Neither can we explain away the lesson by saying that it is no example to us, for Christ was there to do good, and that what was safe for Him might be unsafe for us. For if His life is no pattern for us here in this case of accepting an invitation, in what can we be sure it is a pattern? Besides, He took His disciples there, and His mother was there: they were not shielded, as He was, by immaculate purity. He was there as a guest at first, as Messiah only afterwards: thereby He declared the sacredness of natural enjoyments….

For Christianity does not destroy what is natural, but ennobles it.

To turn water into wine, and what is common into what is holy, is indeed the glory of Christianity.

–F. W. Robertson (1816 – 1853)

Made to enjoy

I sometimes think that God will ask us,
“That wonderful world of mine,
why didn’t you enjoy it more?”

–Ronald Blythe

Does God enjoy flowers?

I know no-one (Thomas Traherne) in Christian writings who sees the shining Love of God so deeply in the actual world around us. He basically argues that when someone makes and gives a gift, that giver’s greatest happiness is to see the recipient enjoy it aright.

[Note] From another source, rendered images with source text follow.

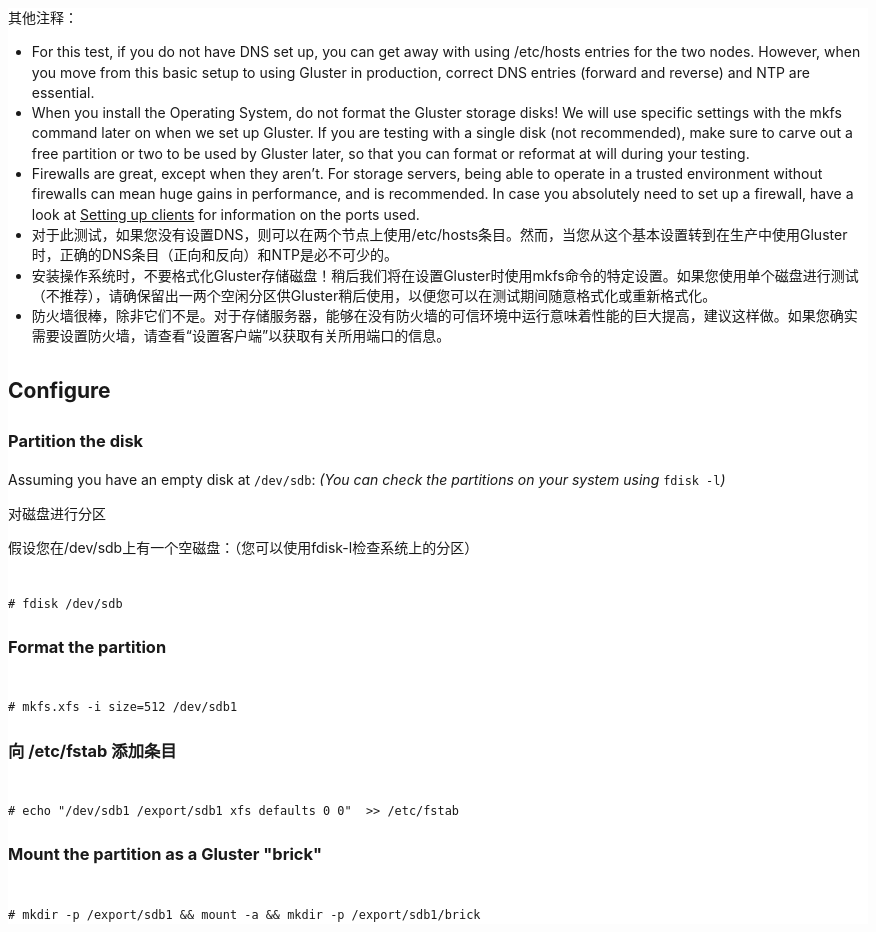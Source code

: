 其他注释：

- For this test, if you do not have DNS set up, you can get away with    using /etc/hosts entries for the two nodes. However, when you move    from this basic setup to using Gluster in production, correct DNS    entries (forward and reverse) and NTP are essential.
- When you install the Operating System, do not format the Gluster    storage disks! We will use specific settings with the mkfs command    later on when we set up Gluster. If you are testing with a single    disk (not recommended), make sure to carve out a free partition or    two to be used by Gluster later, so that you can format or reformat    at will during your testing.
- Firewalls are great, except when they aren’t. For storage servers,    being able to operate in a trusted environment without firewalls can    mean huge gains in performance, and is recommended. In case you absolutely    need to set up a firewall, have a look at    [Setting up clients](https://docs.gluster.org/en/latest/Administrator-Guide/Setting-Up-Clients/) for    information on the ports used.
- 对于此测试，如果您没有设置DNS，则可以在两个节点上使用/etc/hosts条目。然而，当您从这个基本设置转到在生产中使用Gluster时，正确的DNS条目（正向和反向）和NTP是必不可少的。
- 安装操作系统时，不要格式化Gluster存储磁盘！稍后我们将在设置Gluster时使用mkfs命令的特定设置。如果您使用单个磁盘进行测试（不推荐），请确保留出一两个空闲分区供Gluster稍后使用，以便您可以在测试期间随意格式化或重新格式化。
- 防火墙很棒，除非它们不是。对于存储服务器，能够在没有防火墙的可信环境中运行意味着性能的巨大提高，建议这样做。如果您确实需要设置防火墙，请查看“设置客户端”以获取有关所用端口的信息。

## Configure

### Partition the disk

Assuming you have an empty disk at `/dev/sdb`: *(You can check the partitions on your system using* `fdisk -l`*)*

对磁盘进行分区

假设您在/dev/sdb上有一个空磁盘：（您可以使用fdisk-l检查系统上的分区）

```

# fdisk /dev/sdb 
```

### Format the partition

```

# mkfs.xfs -i size=512 /dev/sdb1
```

### 向 /etc/fstab 添加条目

```

# echo "/dev/sdb1 /export/sdb1 xfs defaults 0 0"  >> /etc/fstab
```

### Mount the partition as a Gluster "brick"

```

# mkdir -p /export/sdb1 && mount -a && mkdir -p /export/sdb1/brick
```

Nothing can make God happier than seeing us
delighting in His gifts and enjoying them
the way He Himself does.

Does God enjoy flowers?, birds? fresh air? colours? the sun? Traherne would say “Most certainly!!” and our greatest happiness is to enjoy them with Him, learning to see them as He does. Moreover, if I were the only human on earth, He would give them ALL to me, just as He does now. But I am even more blessed in the fact that He gives them to every other person — and also gives those persons to me to delight in and love! We are meant to be gifts to each other. A great over-flowing of Goodness!

–Wingfold

And God said it was good

“Love not the world, neither the things
that are in the world” (1 John 2:15).

“God . . . provides us richly with all things
for our enjoyment” (1 Timothy 6:17).

To treat the world with contempt and to enjoy the world are things contrary to each other. How, then can we to treat the world with contempt, which we are born to enjoy? Truly there are two worlds. One was made by God, the other by men. That made by God was great and beautiful. Before the Fall it was Adam’s joy and the Temple of his Glory. That made by men is a Babel of Confusions: Invented Riches, Pomps and Vanities, brought in by Sin . . . Leave the one that you may enjoy the other.